On my father’s side, one of my great-grandfathers was a genealogist whose book is still used as source material, and I can’t remember if there’s allegedly royal blood in my smaller pool of English genes in my branch (though I recall someone allegedly knighted for fishing a whale off London Bridge).

Possibly I need to look again since around 25% of British people can trace ancestry back to the Plantagenets and maybe that includes me. As an even higher proportion of Scots can allegedly trace their ancestry back to the Stuarts, if Great-great Aunt Annie was right, could I be sort of royal?

Lineage (unlikely or otherwise) aside, working out what connects you to someone else or to a group is part of being human. However knowing how to do it is something that some – including me – find difficult. I’ve learned some skills over the years, but I still fear that when meeting new people I exude either an air of desperation or of disinterest. It’s actually panic. Will I be able to think of anything interesting to say? Will they ask me something impossible to answer? Will I come across as weird and/or boring and/or needy? I can’t remember a time when that wasn’t my starting point.

Networks can be a blessing or a curse or downright manipulated. In the latter camp, there’s ‘it’s not what you know, but who you know’ and the ‘Old Boys’ Network’ for getting on in life. I’ve even heard people who’ve sent children to private schools admit that the child might get a better education in a good state school, but they wouldn’t make the connections which will help them get on in life.
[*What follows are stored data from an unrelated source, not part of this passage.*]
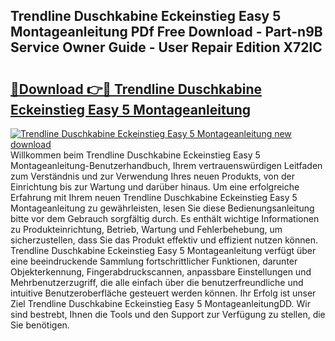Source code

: ## Trendline Duschkabine Eckeinstieg Easy 5 Montageanleitung PDf Free Download - Part-n9B Service Owner Guide - User Repair Edition X72lC

# <h2><a href="http://df7who8.blite.top/?on=Trendline+Duschkabine+Eckeinstieg+Easy+5+Montageanleitung">🔗Download 👉🔴 Trendline Duschkabine Eckeinstieg Easy 5 Montageanleitung</a></h2>

[![Trendline Duschkabine Eckeinstieg Easy 5 Montageanleitung new download](https://i.imgur.com/lujVjoI.png)](http://df7who8.blite.top/?on=Trendline+Duschkabine+Eckeinstieg+Easy+5+Montageanleitung)
Willkommen beim Trendline Duschkabine Eckeinstieg Easy 5 Montageanleitung-Benutzerhandbuch, Ihrem vertrauenswürdigen Leitfaden zum Verständnis und zur Verwendung Ihres neuen Produkts, von der Einrichtung bis zur Wartung und darüber hinaus. Um eine erfolgreiche Erfahrung mit Ihrem neuen Trendline Duschkabine Eckeinstieg Easy 5 Montageanleitung zu gewährleisten, lesen Sie diese Bedienungsanleitung bitte vor dem Gebrauch sorgfältig durch. Es enthält wichtige Informationen zu Produkteinrichtung, Betrieb, Wartung und Fehlerbehebung, um sicherzustellen, dass Sie das Produkt effektiv und effizient nutzen können. Trendline Duschkabine Eckeinstieg Easy 5 Montageanleitung verfügt über eine beeindruckende Sammlung fortschrittlicher Funktionen, darunter Objekterkennung, Fingerabdruckscannen, anpassbare Einstellungen und Mehrbenutzerzugriff, die alle einfach über die benutzerfreundliche und intuitive Benutzeroberfläche gesteuert werden können. Ihr Erfolg ist unser Ziel Trendline Duschkabine Eckeinstieg Easy 5 MontageanleitungDD. Wir sind bestrebt, Ihnen die Tools und den Support zur Verfügung zu stellen, die Sie benötigen.
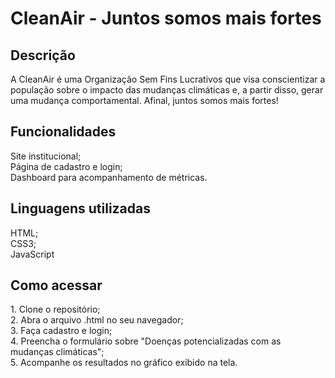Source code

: # CleanAir - Juntos somos mais fortes
<h2><b>Descrição</b></h2>
A CleanAir é uma Organização Sem Fins Lucrativos que visa conscientizar a população 
sobre o impacto das mudanças climáticas e, a partir disso, gerar uma mudança comportamental. Afinal, 
juntos somos mais fortes!


<h2><b>Funcionalidades</b></h2>

Site institucional; 
<br>
Página de cadastro e login; 
<br>
Dashboard para acompanhamento de métricas.


<h2><b>Linguagens utilizadas</b></h2>
HTML;
<br>
CSS3;
<br>
JavaScript
<br>

<h2><b>Como acessar</b></h2>
1. Clone o repositório; 
<br>
2. Abra o arquivo .html no seu navegador;
<br>
3. Faça cadastro e login;
<br>
4. Preencha o formulário sobre "Doenças potencializadas com as mudanças climáticas";
<br>
5. Acompanhe os resultados no gráfico exibido na tela. 
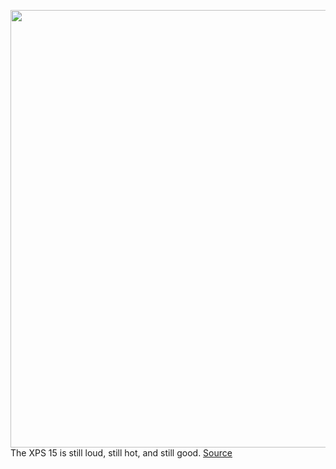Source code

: <img src='https://cdn.vox-cdn.com/thumbor/CkA9DNW9pxQBgaEGxS05a-sMjVA=/0x0:2040x1360/1200x675/filters:focal(864x613:1190x939)/cdn.vox-cdn.com/uploads/chorus_image/image/70573554/akrales_211015_4758_0067.0.jpg' width='700px' /><br/>
The XPS 15 is still loud, still hot, and still good.
<a href='https://www.theverge.com/22958468/dell-xps-15-2021-oled-review'> Source <a/>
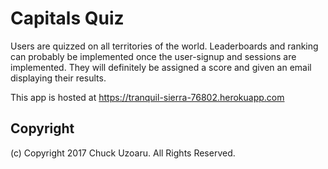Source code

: # Capitals Quiz

Users are quizzed on all territories of the world. Leaderboards and ranking can probably be implemented once the user-signup and sessions are implemented. They will definitely be assigned a score and given an email displaying their results.

This app is hosted at https://tranquil-sierra-76802.herokuapp.com


## Copyright

(c) Copyright 2017 Chuck Uzoaru. All Rights Reserved.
The tragedy is that they’re sometimes right.

Then there’s finding out you have something in common with someone and joining a group where you feel safe, comfortable, certain, protected. So far so good.

But what if the group can’t be challenged? What if by disagreeing  with other members, or behaving in a way which breaks ‘the rules’ you risk breaking your connection and ultimately finding yourself suddenly on the outside.
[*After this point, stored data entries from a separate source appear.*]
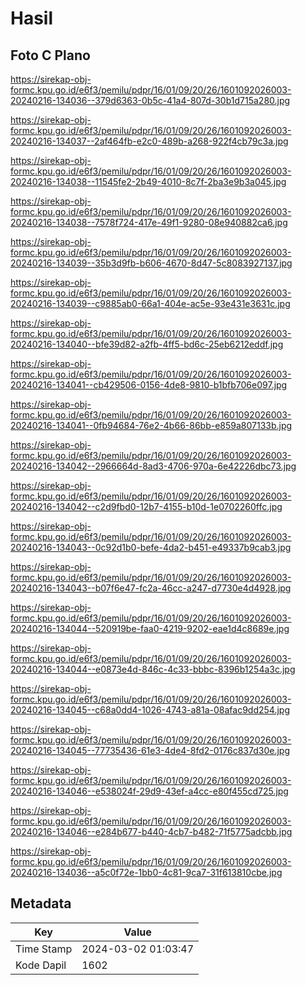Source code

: # Hasil

## Foto C Plano

https://sirekap-obj-formc.kpu.go.id/e6f3/pemilu/pdpr/16/01/09/20/26/1601092026003-20240216-134036--379d6363-0b5c-41a4-807d-30b1d715a280.jpg

https://sirekap-obj-formc.kpu.go.id/e6f3/pemilu/pdpr/16/01/09/20/26/1601092026003-20240216-134037--2af464fb-e2c0-489b-a268-922f4cb79c3a.jpg

https://sirekap-obj-formc.kpu.go.id/e6f3/pemilu/pdpr/16/01/09/20/26/1601092026003-20240216-134038--11545fe2-2b49-4010-8c7f-2ba3e9b3a045.jpg

https://sirekap-obj-formc.kpu.go.id/e6f3/pemilu/pdpr/16/01/09/20/26/1601092026003-20240216-134038--7578f724-417e-49f1-9280-08e940882ca6.jpg

https://sirekap-obj-formc.kpu.go.id/e6f3/pemilu/pdpr/16/01/09/20/26/1601092026003-20240216-134039--35b3d9fb-b606-4670-8d47-5c8083927137.jpg

https://sirekap-obj-formc.kpu.go.id/e6f3/pemilu/pdpr/16/01/09/20/26/1601092026003-20240216-134039--c9885ab0-66a1-404e-ac5e-93e431e3631c.jpg

https://sirekap-obj-formc.kpu.go.id/e6f3/pemilu/pdpr/16/01/09/20/26/1601092026003-20240216-134040--bfe39d82-a2fb-4ff5-bd6c-25eb6212eddf.jpg

https://sirekap-obj-formc.kpu.go.id/e6f3/pemilu/pdpr/16/01/09/20/26/1601092026003-20240216-134041--cb429506-0156-4de8-9810-b1bfb706e097.jpg

https://sirekap-obj-formc.kpu.go.id/e6f3/pemilu/pdpr/16/01/09/20/26/1601092026003-20240216-134041--0fb94684-76e2-4b66-86bb-e859a807133b.jpg

https://sirekap-obj-formc.kpu.go.id/e6f3/pemilu/pdpr/16/01/09/20/26/1601092026003-20240216-134042--2966664d-8ad3-4706-970a-6e42226dbc73.jpg

https://sirekap-obj-formc.kpu.go.id/e6f3/pemilu/pdpr/16/01/09/20/26/1601092026003-20240216-134042--c2d9fbd0-12b7-4155-b10d-1e0702260ffc.jpg

https://sirekap-obj-formc.kpu.go.id/e6f3/pemilu/pdpr/16/01/09/20/26/1601092026003-20240216-134043--0c92d1b0-befe-4da2-b451-e49337b9cab3.jpg

https://sirekap-obj-formc.kpu.go.id/e6f3/pemilu/pdpr/16/01/09/20/26/1601092026003-20240216-134043--b07f6e47-fc2a-46cc-a247-d7730e4d4928.jpg

https://sirekap-obj-formc.kpu.go.id/e6f3/pemilu/pdpr/16/01/09/20/26/1601092026003-20240216-134044--520919be-faa0-4219-9202-eae1d4c8689e.jpg

https://sirekap-obj-formc.kpu.go.id/e6f3/pemilu/pdpr/16/01/09/20/26/1601092026003-20240216-134044--e0873e4d-846c-4c33-bbbc-8396b1254a3c.jpg

https://sirekap-obj-formc.kpu.go.id/e6f3/pemilu/pdpr/16/01/09/20/26/1601092026003-20240216-134045--c68a0dd4-1026-4743-a81a-08afac9dd254.jpg

https://sirekap-obj-formc.kpu.go.id/e6f3/pemilu/pdpr/16/01/09/20/26/1601092026003-20240216-134045--77735436-61e3-4de4-8fd2-0176c837d30e.jpg

https://sirekap-obj-formc.kpu.go.id/e6f3/pemilu/pdpr/16/01/09/20/26/1601092026003-20240216-134046--e538024f-29d9-43ef-a4cc-e80f455cd725.jpg

https://sirekap-obj-formc.kpu.go.id/e6f3/pemilu/pdpr/16/01/09/20/26/1601092026003-20240216-134046--e284b677-b440-4cb7-b482-71f5775adcbb.jpg

https://sirekap-obj-formc.kpu.go.id/e6f3/pemilu/pdpr/16/01/09/20/26/1601092026003-20240216-134036--a5c0f72e-1bb0-4c81-9ca7-31f613810cbe.jpg


## Metadata

| Key        | Value               |
| ---------- | ------------------- |
| Time Stamp | 2024-03-02 01:03:47 |
| Kode Dapil | 1602                |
It happened to me. Knowing tethering lines had snapped and wondering if I’d ever find anywhere to retie them was necessary to my growth as a human being and becoming my authentic self, but it was terrifying, upsetting and difficult at the time.

We don’t need connections which stop us from being honest about what we really feel or believe for fear of rejection, which ultimately create cliques and divisions in society.

We do need connections which challenge as well as comfort, which enlighten, which let us be ourselves, and which ultimately create bridges and healing in society.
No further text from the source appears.